Tendenze – Nato negli Stati Uniti, il "coworking" si sta diffondendo anche in Italia: tra gli effetti positivi, più creatività e scambi professionali oltre al risparmio

Il primo “coworking” nasce ufficialmente negli Stati Uniti nel 2005 dal bisogno di Brad Neuberg, programmatore freelance californiano e fondatore dell'Hat Factory (primo ufficio condiviso di cui si ha notizia), di lavorare in una comunità senza però rinunciare all'indipendenza. Da allora, il coworking ha cominciato a diffondersi rapidamente in tutto il mondo, sia come spazi creati ad hoc da lavoratori nomadi, sia all'interno di organizzazioni già avviate, come strumento per rendere attivi spazi altrimenti improduttivi e così coprire una parte dei costi fissi.
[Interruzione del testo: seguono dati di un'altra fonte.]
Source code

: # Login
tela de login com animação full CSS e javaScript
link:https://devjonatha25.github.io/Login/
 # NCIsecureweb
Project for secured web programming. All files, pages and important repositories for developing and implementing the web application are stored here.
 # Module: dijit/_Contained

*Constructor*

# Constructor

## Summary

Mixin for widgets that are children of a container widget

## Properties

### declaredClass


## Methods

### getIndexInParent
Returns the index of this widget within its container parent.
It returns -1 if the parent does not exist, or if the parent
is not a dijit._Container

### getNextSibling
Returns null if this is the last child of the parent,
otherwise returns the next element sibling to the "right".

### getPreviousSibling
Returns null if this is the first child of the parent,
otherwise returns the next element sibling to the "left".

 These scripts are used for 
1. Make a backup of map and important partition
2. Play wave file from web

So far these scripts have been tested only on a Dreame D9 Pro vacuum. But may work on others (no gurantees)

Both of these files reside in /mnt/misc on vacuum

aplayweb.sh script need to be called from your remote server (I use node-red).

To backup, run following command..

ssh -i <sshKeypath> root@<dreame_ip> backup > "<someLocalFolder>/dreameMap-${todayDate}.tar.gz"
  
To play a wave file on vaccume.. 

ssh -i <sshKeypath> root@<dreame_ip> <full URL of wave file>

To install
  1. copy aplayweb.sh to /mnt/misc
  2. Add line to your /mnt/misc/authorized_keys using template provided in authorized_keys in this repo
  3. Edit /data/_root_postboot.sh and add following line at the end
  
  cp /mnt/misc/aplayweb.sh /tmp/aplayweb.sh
Nel 2008 arriva anche in Italia: a Roma negli uffici della redazione di 7thFloor (free press corporate su design, comunicazione e business), a Bologna negli spazi dell'associazione culturale LaPillola400 e a Milano con Cowo, nato nel 2009 nell'agenzia di comunicazione Monkey Business. Da quest'ultima è partito Coworking Project by Cowo, una rete che oggi vede affiliati 38 uffici in tutta Italia.

Che cos'è il coworking
Coworking significa lavorare assieme ed è proprio quello che accade in questi spazi condivisi, dove affittando una scrivania più la connessione a internet, ci si trova a lavorare a fianco a fianco con le professionalità più diverse: grafici, esperti informatici, giornalisti, manager in viaggio d'affari, studenti e perfino imprenditori che decidono di avviare e gestire la propria attività in un ambiente dinamico, versatile ed economicamente conveniente. Ciò che li distingue dai business center è la maggiore informalità, l'apertura relazionale e lo spirito di condivisione di chi li utilizza, con un'età media dai 25 ai 35 anni.

Gli effetti positivi
E gli effetti? Da un mio recente studio, è emerso nel 94% degli intervistati un miglioramento della propria vita privata (nel 51% lieve, nel 43% di cospicua entità), dovuto a diverse cause come il riuscire a separare la vita professionale da quella privata, minor stress, la capacità di gestire in modo elastico e autonomo la propria attività e il far parte di una comunità che non di rado sostiene i propri membri. Per quanto riguarda la vita professionale, nella totalità delle risposte pervenute, si è verificata un'evoluzione in positivo della propria condizione grazie alla maggiore visibilità nel mercato, la flessibilità di utilizzo degli spazi in base alle proprie esigenze, l'economicità, l'opportunità di ricevere in tempo reale feedback da punti di vista professionali più diversi e le occasioni di scambio e sviluppo di nuove idee.

I problemi
Ma non sono tutte rose e fiori: gli aspetti lamentati dagli intervistati sono il troppo rumore, la mancanza di privacy citata nel 10% delle risposte, preceduta dalla possibilità di essere distratti, nel 24% dei casi, da fattori come il via vai di gente, qualche coworker indisciplinato o più in generale dal brusio che può esserci in uno spazio aperto (non bisogna dimenticare che si tratta anche di un ritrovo sociale). Dai suggerimenti dati dai lavoratori nomadi che hanno risposto al sondaggio, possiamo tracciare gli elementi essenziali di un coworking ideale, che deve essere composto da un'area aperta in cui lavorare arredata con materiali di qualità, sale riunioni private, area relax dove pranzare e socializzare e infine, zone più riservate dove poter accogliere clienti e fare telefonate senza disturbare o essere disturbati.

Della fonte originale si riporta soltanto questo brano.